A leitora Thalita Aparecida Cunha chama a atenção para a pouca preocupação de autoridades e do povo em geral para com o amor à Pátria. No dia 7 de setembro, feriado da Independência, ela percorreu muitas repartições públicas e mesmo em outros locais onde a bandeira brasileira pudesse estar hasteada.

• Só no futebol...

“Percorri durante duas horas, aproximadamente, 30 órgãos públicos e encontrei apenas sete deles com a bandeira brasileira hasteada. Fiquei surpresa ao observar que lugares como a Prefeitura Municipal, Câmara e escolas não tinham a bandeira. Dois meses antes, estávamos todos torcendo com muito patriotismo para o Brasil vencer a Copa...”.

• Futuro incerto

Essas observações da leitora são oportunas e explicam, em grande medida, por que a maioria do povo brasileiro não se preocupa quase nada com o que está ocorrendo no espaço público. A vida privada, individual, ganhou total prioridade, ao ponto de praticamente aniquilar qualquer lampejo de espírito coletivo que um cidadão possa ter. Estão roubando e destruindo o Estado brasileiro e quase ninguém se importa. Lamentável!

• Bomba desarmada

Mas nem tudo é desesperança. A semana que terminou e a que começa são significativas do ponto de vista da política local.

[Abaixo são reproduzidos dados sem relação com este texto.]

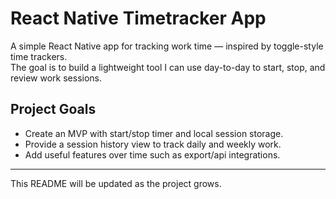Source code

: # React Native Timetracker App

A simple React Native app for tracking work time — inspired by toggle-style time trackers.  
The goal is to build a lightweight tool I can use day-to-day to start, stop, and review work sessions.

## Project Goals

- Create an MVP with start/stop timer and local session storage.
- Provide a session history view to track daily and weekly work.
- Add useful features over time such as export/api integrations.

---

This README will be updated as the project grows.
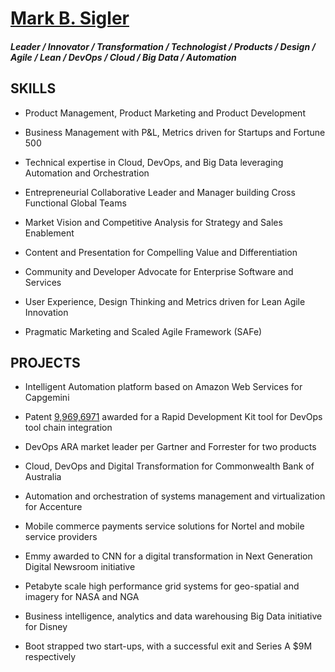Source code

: # [Mark B. Sigler](https://www.linkedin.com/in/markbsigler/)

##### Leader / Innovator / Transformation / Technologist / Products / Design / Agile / Lean / DevOps / Cloud / Big Data / Automation

## SKILLS
- Product Management, Product Marketing and Product Development

- Business Management with P&L, Metrics driven for Startups and Fortune 500

- Technical expertise in Cloud, DevOps, and Big Data leveraging Automation and Orchestration

- Entrepreneurial Collaborative Leader and Manager building Cross Functional Global Teams

- Market Vision and Competitive Analysis for Strategy and Sales Enablement

- Content and Presentation for Compelling Value and Differentiation

- Community and Developer Advocate for Enterprise Software and Services

- User Experience, Design Thinking and Metrics driven for Lean Agile Innovation

- Pragmatic Marketing and Scaled Agile Framework (SAFe)

## PROJECTS
- Intelligent Automation platform based on Amazon Web Services for Capgemini

- Patent [9,969,6971](https://www.google.com/patents/US9696971) awarded for a Rapid Development Kit tool for DevOps tool chain integration

- DevOps ARA market leader per Gartner and Forrester for two products

- Cloud, DevOps and Digital Transformation for Commonwealth Bank of Australia

- Automation and orchestration of systems management and virtualization for Accenture

- Mobile commerce payments service solutions for Nortel and mobile service providers

- Emmy awarded to CNN for a digital transformation in Next Generation Digital Newsroom initiative 

- Petabyte scale high performance grid systems for geo-spatial and imagery for NASA and NGA

- Business intelligence, analytics and data warehousing Big Data initiative for Disney

- Boot strapped two start-ups, with a successful exit and Series A $9M respectively
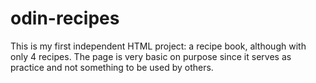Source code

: # odin-recipes
This is my first independent HTML project: a recipe book, although with only 4 recipes.
The page is very basic on purpose since it serves as practice and not something to be used by others.
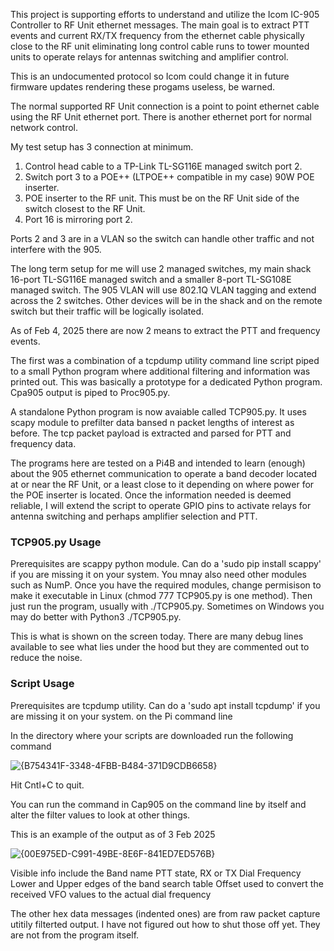 This project is supporting efforts to understand and utilize the Icom IC-905 Controller to RF Unit ethernet messages. The main goal is to extract PTT events and current RX/TX frequency from the ethernet cable physically close to the RF unit eliminating long control cable runs to tower mounted units to operate relays for antennas switching and amplifier control. 

This is an undocumented protocol so Icom could change it in future firmware updates rendering these progams useless, be warned.

The normal supported RF Unit connection is a point to point ethernet cable using the RF Unit ethernet port.  There is another ethernet port for normal network control.

My test setup has 3 connection at minimum.  
1. Control head cable to a TP-Link TL-SG116E managed switch port 2.
2. Switch port 3 to a POE++ (LTPOE++ compatible in my case) 90W POE inserter.
3. POE inserter to the RF unit.  This must be on the RF Unit side of the switch closest to the RF Unit.
4. Port 16 is mirroring port 2.

Ports 2 and 3 are in a VLAN so the switch can handle other traffic and not interfere with the 905.

The long term setup for me will use 2 managed switches, my main shack 16-port TL-SG116E managed switch and a smaller 8-port TL-SG108E managed switch.  The 905 VLAN will use 802.1Q VLAN tagging and extend across the 2 switches.  Other devices will be in the shack and on the remote switch but their traffic will be logically isolated.


As of Feb 4, 2025 there are now 2 means to extract the PTT and frequency events.  

The first was a combination of a tcpdump utility command line script piped to a small Python program where additional filtering and information was printed out.  This was basically a prototype for a dedicated Python program.  Cpa905 output is piped to Proc905.py.

A standalone Python program is now avaiable called TCP905.py.  It uses scapy module to prefilter data bansed n packet lengths of interest as before.  The tcp packet payload is extracted and parsed for PTT and frequency data.

The programs here are tested on a Pi4B and intended to learn (enough) about the 905 ethernet communication to operate a band decoder located at or near the RF Unit, or a least close to it depending on where power for the POE inserter is located.  Once the information needed is deemed reliable, I will extend the script to operate GPIO pins to activate relays for antenna switching and perhaps amplifier selection and PTT.

### TCP905.py Usage

Prerequisites are scappy python module.  Can do a 'sudo pip install scappy' if you are missing it on your system.  You mnay also need other modules such as NumP.  Once you have the required modules, change permisison to make it executable in Linux (chmod 777 TCP905.py is one method).   Then just run the program, usually with ./TCP905.py.  Sometimes on Windows you may do better with Python3 ./TCP905.py.

This is what is shown on the screen today.   There are many debug lines available to see what lies under the hood but they are commented out to reduce the noise.



### Script Usage

Prerequisites are tcpdump utility.  Can do a 'sudo apt install tcpdump' if you are missing it on your system.
on the Pi command line

In the directory where your scripts are downloaded run the following command

![{B754341F-3348-4FBB-B484-371D9CDB6658}](https://github.com/user-attachments/assets/89cba467-f293-41b3-bdd3-bd213ed8a367)

Hit Cntl+C to quit.

You can run the command in Cap905 on the command line by itself and alter the filter values to look at other things.

This is an example of the output as of 3 Feb 2025

![{00E975ED-C991-49BE-8E6F-841ED7ED576B}](https://github.com/user-attachments/assets/ec29406c-058c-40f6-b2e2-ede06eab98a7)


Visible info include the 
Band name
PTT state, RX or TX
Dial Frequency
Lower and Upper edges of the band search table
Offset used to convert the received VFO values to the actual dial frequency

The other hex data messages (indented ones) are from raw packet capture utitily filterted output.  I have not figured out how to shut those off yet.  They are not from the program itself.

Discutiu-se à exaustão, e foi desarmada, mais uma bomba-relógio que poderia, se detonada na hora em que seus mentores a programaram, provocar prejuízos que, pelas contas cobradas pela sociedade e feitas pela própria prefeitura, seriam de R$ 8 milhões a R$ 9 milhões para os cofres públicos.

• Eterna vigilância

Todos os demais fatos, os verdadeiros e os mentirosos, foram consequência desse alerta geral. O que ficará para a história política local é que havia (e ainda há) uma conta exagerada para o povo pagar. Evidentemente a crise não terminou, porque é preciso que as negociações ou a Justiça dêem bom cabo a esta cobrança absurda. Seguiremos vigilantes, assim como a sociedade, a Câmara Municipal e todos aqueles que compreenderam, sinceramente, a dimensão do que estava posto na mesa.

• Vez da Marina Silva

A entrevistada de hoje da Agenda Brasil, da APJ, publicada pelo JC (páginas 4 e 5), é com a candidata Marina Silva (PV). No mesmo espaço concedido ao candidato José Serra (PSDB) e que também será dado a Dilma Rousseff (PT), Marina defende plebiscitos para que a sociedade decida sobre aborto e drogas e descarta aventuras na política econômica, se eleita.

• Temer e a crise

O deputado Michel Temer (PMDB), candidato a vice-presidente da República na chapa de Dilma Rousseff (PT) disse ontem a Nivaldo José, do Vanguardão da rádio Auri Verde, que as acusações contra a ex-ministra da Casa Civil Erenice Guerra não geraram problemas na campanha porque o governo tomou providencias rápidas e a afastou do cargo.

• Rodrigo presente

Sobre a participação do PMDB num eventual governo Dilma, Temer disse: “Nós não conversamos, por enquanto só como vice, vamos conversar depois da eleição, antes é complicado qualquer tipo de conversa”. O prefeito Rodrigo Agostinho participou da recepção ao parlamentar peemedebista, ao lado do prefeito duartinense Juninho Aderaldo, no Eco Parque, em Duartina.